Sierra Leone sets up forest park
Sierra Leone's president is launching a scheme to save part of an endangered rainforest, which campaigners say will help fight climate change.
People living near the Gola Forest, near the border with Liberia, are to be paid annually, to compensate for the loss of royalties from logging firms.
The 75,000 hectare park is home to 50 species of mammals, including leopards, chimpanzees and forest buffalos.
President Ernest Bai Koroma hopes the new national park will boost tourism.
Sierra Leone is recovering from a brutal decade-long civil war, which ended in 2002.
Campaigners say that without official protection, the Gola Forest would have been destroyed within 10 years, as Sierra Leone tried to raise living standards.
Aid agencies, the European Commission and France are setting up a $12m (£6m) trust fund to pay for the park's running costs and to make annual payments to some 100,000 people.

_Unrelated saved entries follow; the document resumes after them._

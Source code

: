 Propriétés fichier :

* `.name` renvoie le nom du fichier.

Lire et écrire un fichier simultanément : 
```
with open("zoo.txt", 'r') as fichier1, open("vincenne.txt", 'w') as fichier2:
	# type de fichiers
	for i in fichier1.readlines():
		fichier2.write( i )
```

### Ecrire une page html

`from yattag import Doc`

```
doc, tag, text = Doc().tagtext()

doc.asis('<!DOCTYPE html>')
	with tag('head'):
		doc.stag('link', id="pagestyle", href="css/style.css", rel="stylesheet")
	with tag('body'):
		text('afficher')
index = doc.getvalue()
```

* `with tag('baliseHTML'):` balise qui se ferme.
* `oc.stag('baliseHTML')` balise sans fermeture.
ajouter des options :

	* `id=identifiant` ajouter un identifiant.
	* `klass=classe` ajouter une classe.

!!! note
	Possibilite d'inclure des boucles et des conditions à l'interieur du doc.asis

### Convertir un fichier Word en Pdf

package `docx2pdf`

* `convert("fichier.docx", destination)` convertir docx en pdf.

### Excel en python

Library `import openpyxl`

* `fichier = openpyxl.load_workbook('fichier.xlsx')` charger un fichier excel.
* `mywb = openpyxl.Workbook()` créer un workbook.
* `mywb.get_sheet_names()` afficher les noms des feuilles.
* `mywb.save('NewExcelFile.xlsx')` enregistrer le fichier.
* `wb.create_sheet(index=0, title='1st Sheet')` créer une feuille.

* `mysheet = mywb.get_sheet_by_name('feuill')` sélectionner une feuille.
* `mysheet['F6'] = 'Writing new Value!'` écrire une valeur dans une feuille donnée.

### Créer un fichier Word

It is to become Sierra Leone's second national park.
The Gola Forest is also home to 274 bird species, 14 of which are close to extinction, and the Royal Society for the Protection of Birds (RSPB) is helping to fund the scheme.
"We are helping the government turn a logging forest into a protected forest," said the RSPB's Alistair Gammell.
"Huge amounts of carbon will be saved and the site is an excellent example to those now involved in climate talks in Bali."